As Festas são a romaria anual em honra de Nossa Senhora da Agonia, que hoje começa em Viana do Castelo. Pedro Homem de Mello sublinhou, na poesia que Amália cantou, a atração que a romaria provocava nas aldeias recônditas desse Minho antigo: "Havemos de ir a Viana!"
Ir à Senhora da Agonia, ver os trajes das Mordomas e o fogo de artifício, sorver o pó alegre do Campo ruidoso e reverenciar as procissões é, de há muito, o programa de muita gente de um país que, por muito que isso irrite Braga ou Guimarães, tem Viana como a "capital" do folclore minhoto, como sede desses trajes que, por mais que o Ribatejo, a Nazaré ou a Madeira compitam, são indiscutivelmente a marca popular que identifica Portugal pelo Mundo.

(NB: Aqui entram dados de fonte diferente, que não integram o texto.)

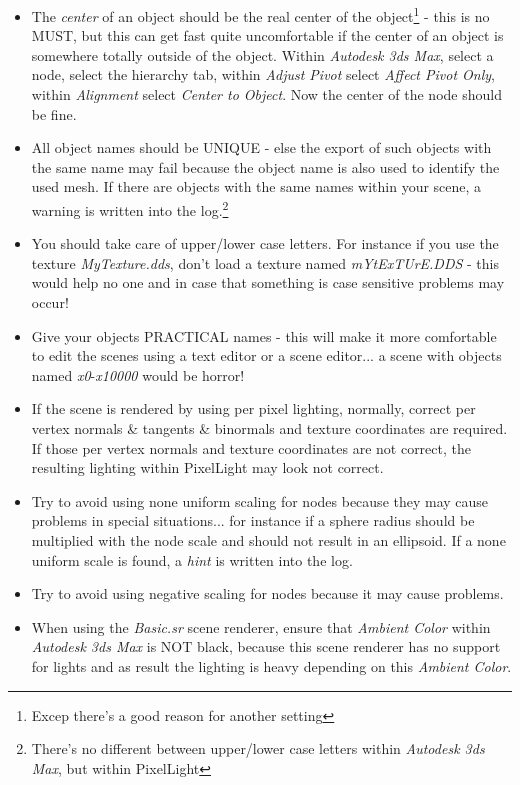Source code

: \begin{itemize}
\item{The \emph{center} of an object should be the real center of the object\footnote{Excep there's a good reason for another setting} - this is no MUST, but this can get fast quite uncomfortable if the center of an object is somewhere totally outside of the object. Within \emph{Autodesk 3ds Max}, select a node, select the hierarchy tab, within \emph{Adjust Pivot} select \emph{Affect Pivot Only}, within \emph{Alignment} select \emph{Center to Object}. Now the center of the node should be fine.}
\item{All object names should be UNIQUE - else the export of such objects with the same name may fail because the object name is also used to identify the used mesh. If there are objects with the same names within your scene, a warning is written into the log.\footnote{There's no different between upper/lower case letters within \emph{Autodesk 3ds Max}, but within PixelLight}}
\item{You should take care of upper/lower case letters. For instance if you use the texture \emph{MyTexture.dds}, don't load a texture named \emph{mYtExTUrE.DDS} - this would help no one and in case that something is case sensitive problems may occur!}
\item{Give your objects PRACTICAL names - this will make it more comfortable to edit the scenes using a text editor or a scene editor... a scene with objects named \emph{x0}-\emph{x10000} would be horror!}
\item{If the scene is rendered by using per pixel lighting, normally, correct per vertex normals \& tangents \& binormals and texture coordinates are required. If those per vertex normals and texture coordinates are not correct, the resulting lighting within PixelLight may look not correct.}
\item{Try to avoid using none uniform scaling for nodes because they may cause problems in special situations... for instance if a sphere radius should be multiplied with the node scale and should not result in an ellipsoid. If a none uniform scale is found, a \emph{hint} is written into the log.}
\item{Try to avoid using negative scaling for nodes because it may cause problems.}
\item{When using the \emph{Basic.sr} scene renderer, ensure that \emph{Ambient Color} within \emph{Autodesk 3ds Max} is NOT black, because this scene renderer has no support for lights and as result the lighting is heavy depending on this \emph{Ambient Color}.}
\end{itemize}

Nesta crónica estival, já a ouvirem-se ao fundo os bombos que fazem dançar gigantones e cabeçudos, deixo-os com uma historieta de simples devoção à Senhora da Agonia.
Na minha família de Viana do Castelo havia uma tia, que morreu solteira, pessoa frágil, que muito raramente saía de casa. Fazia-o quase só "nas Festas", para ir à igreja depositar uma esmola dedicada à Senhora. Um ano, já era então muito velhinha, a Tia Zé, como por nós era chamada, constatou que a caixa das esmolas não estava no local do costume. Terá dado mostras de hesitação sobre o que fazer. A expressão dessa atitude foi notada por um cavalheiro que por ali andava e que se prontificou a ajudá-la. O episódico romeiro explicou que tinha havido um problema, pelo que fora decidido que, nesse ano, as esmolas seriam recolhidas "à mão" e que ele "não se importava" de tratar do assunto, entregando posteriormente ao prior o óbolo anual da Tia Zé. Esta, aliviada, ficou grata e, chegada a casa, relatou a simpatia do devotado servidor da igreja. De uma coisa estou certo: o gesto da Tia Zé não foi menos apreciado nesse ano pela Senhora da sua devoção.
Tenham muito boas Festas da Senhora da Agonia! Faço este voto com a "autoridade" de "presidente de honra" da romaria de 2016, um privilégio que este ano assumo com imenso gosto, a convite da Comissão de Festas e da Câmara Municipal.